Goldman: Labor market divided with big ‘pool of struggling workers’

FAN Editor

Despite a historic level of low unemployment, Goldman Sachs believes the labor market is divided, with a “pool of struggling workers” on the fringe.

In a research note by chief economist Jan Hatzius, Goldman notes that while short-term unemployment has improved to historic lows, a higher rate of long-term unemployment and lower rate of prime-age participation betrays another side of the workforce.

“The U.S. labor market appears divided in two. At one end, the rate of short-term unemployment, defined here as those unemployed fewer than 15 weeks, is lower than at any point since the Korean War,” wrote Hatzius on Monday. “At the other end, the pool of struggling workers at the margins of the labor market remains somewhat larger than in past expansions. In particular, the rate of medium- to longer-term unemployment, … remains 0.75 percentage points higher than the low reach in the late 90s boom, and almost none of that gap is attributable to demographic change.”

Source: U.S. Department of Labor, Goldman Sachs

According to the latest data from the U.S. Department of Labor, the unemployment rate in the United States declined 0.2 percentage points in September to a low of 4.2 percent, with expectations of further decreases in 2018. But digging deeper into the data, economists point out not only that the long-term unemployment rate remains elevated, but that the participation rate for prime-age men also remains well below pre-crisis levels.

The next report on the employment situation is published by the Labor Department on Friday.

“While we have long seen some room for cyclical recovery in the participation rate, we have been skeptical about the scope for a full recovery,” added Hatzius. “The main reason is that male prime-age participation has been declining for more half a century and appears to partly reflect deeper social problems such as incarceration, drug abuse, and deteriorating health.”

Source: U.S. Department of Labor, Goldman Sachs

To be sure, Hatizus recognizes that the employment situation has certainly improved over the past several years and may continue to improve for these marginal groups in the coming months as the labor market continues to tighten, something members of the Federal Reserve are keeping a close eye on.

The policymaking Federal Open Market Committee has been debating over the health of the current economic situation for months, with hawks pointing to decreases in unemployment and strong markets data. Doves caution against disruptive moves in the form of frequent rate hikes that could shock unsuspecting investors.

But despite occasional disagreement, the central bank has signaled that a December rate hike is all but certain and that barriers to inflation (and wage growth) are soon to be dissolved entirely.
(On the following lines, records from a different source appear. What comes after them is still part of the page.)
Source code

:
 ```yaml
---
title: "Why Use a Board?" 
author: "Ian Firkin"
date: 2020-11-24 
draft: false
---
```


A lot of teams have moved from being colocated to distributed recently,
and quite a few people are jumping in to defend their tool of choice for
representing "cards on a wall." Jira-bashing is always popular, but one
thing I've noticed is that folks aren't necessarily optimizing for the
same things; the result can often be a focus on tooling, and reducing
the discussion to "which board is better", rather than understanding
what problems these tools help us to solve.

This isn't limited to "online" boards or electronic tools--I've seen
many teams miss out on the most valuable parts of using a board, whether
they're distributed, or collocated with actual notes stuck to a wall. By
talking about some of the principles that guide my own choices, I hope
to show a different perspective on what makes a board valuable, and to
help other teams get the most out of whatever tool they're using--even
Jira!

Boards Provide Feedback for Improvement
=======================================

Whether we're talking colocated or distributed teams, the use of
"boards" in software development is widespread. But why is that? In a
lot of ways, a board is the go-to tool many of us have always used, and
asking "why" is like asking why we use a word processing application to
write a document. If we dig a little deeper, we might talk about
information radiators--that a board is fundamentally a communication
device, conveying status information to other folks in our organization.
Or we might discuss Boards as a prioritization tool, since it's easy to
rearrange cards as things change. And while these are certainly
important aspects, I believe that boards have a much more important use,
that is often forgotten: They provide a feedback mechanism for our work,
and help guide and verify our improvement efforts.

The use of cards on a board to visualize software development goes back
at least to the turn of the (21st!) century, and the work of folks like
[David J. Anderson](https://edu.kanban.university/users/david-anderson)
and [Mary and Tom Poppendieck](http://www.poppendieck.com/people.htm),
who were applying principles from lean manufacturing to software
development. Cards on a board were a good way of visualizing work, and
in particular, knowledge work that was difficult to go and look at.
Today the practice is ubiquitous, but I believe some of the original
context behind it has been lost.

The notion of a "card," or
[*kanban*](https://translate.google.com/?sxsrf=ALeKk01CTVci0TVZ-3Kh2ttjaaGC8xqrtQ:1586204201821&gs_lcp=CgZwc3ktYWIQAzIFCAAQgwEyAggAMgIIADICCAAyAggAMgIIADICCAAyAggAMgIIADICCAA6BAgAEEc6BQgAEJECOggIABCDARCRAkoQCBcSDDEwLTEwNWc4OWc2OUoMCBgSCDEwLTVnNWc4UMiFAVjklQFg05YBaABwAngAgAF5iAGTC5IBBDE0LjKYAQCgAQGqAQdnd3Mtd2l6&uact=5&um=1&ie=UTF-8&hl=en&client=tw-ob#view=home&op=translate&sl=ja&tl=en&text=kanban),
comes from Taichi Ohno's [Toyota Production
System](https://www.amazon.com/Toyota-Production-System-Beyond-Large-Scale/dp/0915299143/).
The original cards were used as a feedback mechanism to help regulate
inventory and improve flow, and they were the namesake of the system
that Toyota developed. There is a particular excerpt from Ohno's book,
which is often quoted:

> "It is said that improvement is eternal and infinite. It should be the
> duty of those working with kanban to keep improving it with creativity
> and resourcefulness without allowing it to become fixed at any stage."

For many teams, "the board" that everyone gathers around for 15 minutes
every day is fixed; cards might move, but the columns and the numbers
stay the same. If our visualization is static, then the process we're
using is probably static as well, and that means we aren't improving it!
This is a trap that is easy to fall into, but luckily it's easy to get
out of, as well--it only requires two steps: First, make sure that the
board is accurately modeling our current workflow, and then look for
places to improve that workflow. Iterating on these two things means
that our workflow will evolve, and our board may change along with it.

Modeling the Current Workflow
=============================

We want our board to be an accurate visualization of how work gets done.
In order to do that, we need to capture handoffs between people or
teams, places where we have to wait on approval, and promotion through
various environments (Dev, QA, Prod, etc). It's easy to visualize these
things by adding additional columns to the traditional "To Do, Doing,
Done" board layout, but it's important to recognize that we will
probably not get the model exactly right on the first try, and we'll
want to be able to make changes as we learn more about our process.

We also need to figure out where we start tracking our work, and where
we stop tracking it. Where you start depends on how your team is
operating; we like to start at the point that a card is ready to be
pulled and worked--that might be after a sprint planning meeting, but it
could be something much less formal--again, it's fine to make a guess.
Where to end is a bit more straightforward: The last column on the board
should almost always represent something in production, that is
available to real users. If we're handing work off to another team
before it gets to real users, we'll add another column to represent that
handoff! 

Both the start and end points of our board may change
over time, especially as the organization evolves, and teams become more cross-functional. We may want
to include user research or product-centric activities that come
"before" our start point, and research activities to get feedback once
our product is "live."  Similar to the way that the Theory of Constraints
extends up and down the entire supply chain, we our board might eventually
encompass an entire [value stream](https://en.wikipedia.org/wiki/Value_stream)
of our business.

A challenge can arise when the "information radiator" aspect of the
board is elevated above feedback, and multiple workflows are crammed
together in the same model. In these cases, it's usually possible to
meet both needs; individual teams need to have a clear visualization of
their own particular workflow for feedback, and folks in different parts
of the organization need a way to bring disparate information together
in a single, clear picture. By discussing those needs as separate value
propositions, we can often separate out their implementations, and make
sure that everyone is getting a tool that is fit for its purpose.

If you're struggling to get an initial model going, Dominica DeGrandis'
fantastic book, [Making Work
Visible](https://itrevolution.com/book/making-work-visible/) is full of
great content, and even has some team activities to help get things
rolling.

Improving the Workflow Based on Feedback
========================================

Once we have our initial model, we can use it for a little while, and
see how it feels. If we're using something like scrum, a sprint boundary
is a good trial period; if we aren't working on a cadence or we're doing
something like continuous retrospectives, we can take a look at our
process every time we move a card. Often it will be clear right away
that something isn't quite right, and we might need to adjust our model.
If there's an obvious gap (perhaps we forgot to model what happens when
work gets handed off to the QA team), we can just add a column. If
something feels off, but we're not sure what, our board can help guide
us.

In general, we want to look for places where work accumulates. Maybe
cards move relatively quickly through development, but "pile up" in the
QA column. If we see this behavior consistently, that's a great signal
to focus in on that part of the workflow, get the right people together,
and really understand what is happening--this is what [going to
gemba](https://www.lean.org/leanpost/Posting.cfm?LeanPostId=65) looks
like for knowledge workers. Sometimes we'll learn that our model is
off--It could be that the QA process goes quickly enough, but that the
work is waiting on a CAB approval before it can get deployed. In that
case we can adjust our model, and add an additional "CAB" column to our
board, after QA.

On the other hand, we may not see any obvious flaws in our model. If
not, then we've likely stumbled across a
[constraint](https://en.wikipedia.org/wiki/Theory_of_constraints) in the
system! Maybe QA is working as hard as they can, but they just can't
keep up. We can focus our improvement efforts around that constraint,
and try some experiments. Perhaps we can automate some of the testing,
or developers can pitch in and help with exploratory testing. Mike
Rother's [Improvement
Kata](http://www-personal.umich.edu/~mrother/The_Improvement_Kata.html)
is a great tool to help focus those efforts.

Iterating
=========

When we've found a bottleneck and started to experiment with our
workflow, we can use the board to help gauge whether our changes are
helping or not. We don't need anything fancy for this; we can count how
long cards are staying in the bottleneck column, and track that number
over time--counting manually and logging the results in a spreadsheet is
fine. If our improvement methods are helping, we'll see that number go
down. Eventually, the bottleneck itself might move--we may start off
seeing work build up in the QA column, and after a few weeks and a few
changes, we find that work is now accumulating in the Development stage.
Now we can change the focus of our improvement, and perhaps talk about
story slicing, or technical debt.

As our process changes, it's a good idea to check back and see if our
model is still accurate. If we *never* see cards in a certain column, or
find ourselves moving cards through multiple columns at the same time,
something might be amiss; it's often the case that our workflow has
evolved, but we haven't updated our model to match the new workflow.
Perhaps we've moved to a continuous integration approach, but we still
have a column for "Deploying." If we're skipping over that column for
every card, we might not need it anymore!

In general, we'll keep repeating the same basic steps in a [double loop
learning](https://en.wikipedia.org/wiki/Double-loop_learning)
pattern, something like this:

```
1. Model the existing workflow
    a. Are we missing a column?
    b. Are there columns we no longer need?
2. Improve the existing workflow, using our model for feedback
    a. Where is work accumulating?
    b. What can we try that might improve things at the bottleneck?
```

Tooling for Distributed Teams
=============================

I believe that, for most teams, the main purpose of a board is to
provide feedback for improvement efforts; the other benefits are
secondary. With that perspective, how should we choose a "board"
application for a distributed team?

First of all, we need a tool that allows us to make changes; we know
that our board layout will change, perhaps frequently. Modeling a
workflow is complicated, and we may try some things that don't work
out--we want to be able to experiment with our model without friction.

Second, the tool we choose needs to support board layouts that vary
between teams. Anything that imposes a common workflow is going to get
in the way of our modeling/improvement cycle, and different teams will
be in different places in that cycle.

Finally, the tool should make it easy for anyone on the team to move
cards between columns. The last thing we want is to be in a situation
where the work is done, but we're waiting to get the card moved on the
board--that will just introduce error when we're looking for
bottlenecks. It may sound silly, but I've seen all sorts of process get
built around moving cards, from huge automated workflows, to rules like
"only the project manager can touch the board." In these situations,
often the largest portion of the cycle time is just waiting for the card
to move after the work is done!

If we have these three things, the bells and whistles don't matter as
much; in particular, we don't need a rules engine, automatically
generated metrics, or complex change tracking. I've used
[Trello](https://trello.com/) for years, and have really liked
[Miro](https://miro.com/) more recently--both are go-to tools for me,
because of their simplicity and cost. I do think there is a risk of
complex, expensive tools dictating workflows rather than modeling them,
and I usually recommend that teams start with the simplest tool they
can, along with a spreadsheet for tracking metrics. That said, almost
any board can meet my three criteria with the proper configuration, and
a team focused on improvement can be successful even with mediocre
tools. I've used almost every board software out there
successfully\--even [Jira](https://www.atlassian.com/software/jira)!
Weighing in on the debate, Hatizus suggested that it may be worth waiting a while longer for these marginal groups to finally rejoin the labor force. But on the other hand, he notes, the Fed may not want to wait to find out if the fervor in short-term employment causes the economy to overheat.

“This trade-off offered by a high-pressure economy did not appeal to Fed officials last year, and despite the still-restrained rates of wage growth and inflation, we doubt that they find it much more appealing today. We expect that preventing the labor market from moving into almost unprecedented territory will continue to provide a very strong motivation for a steady pace of tightening in coming years.”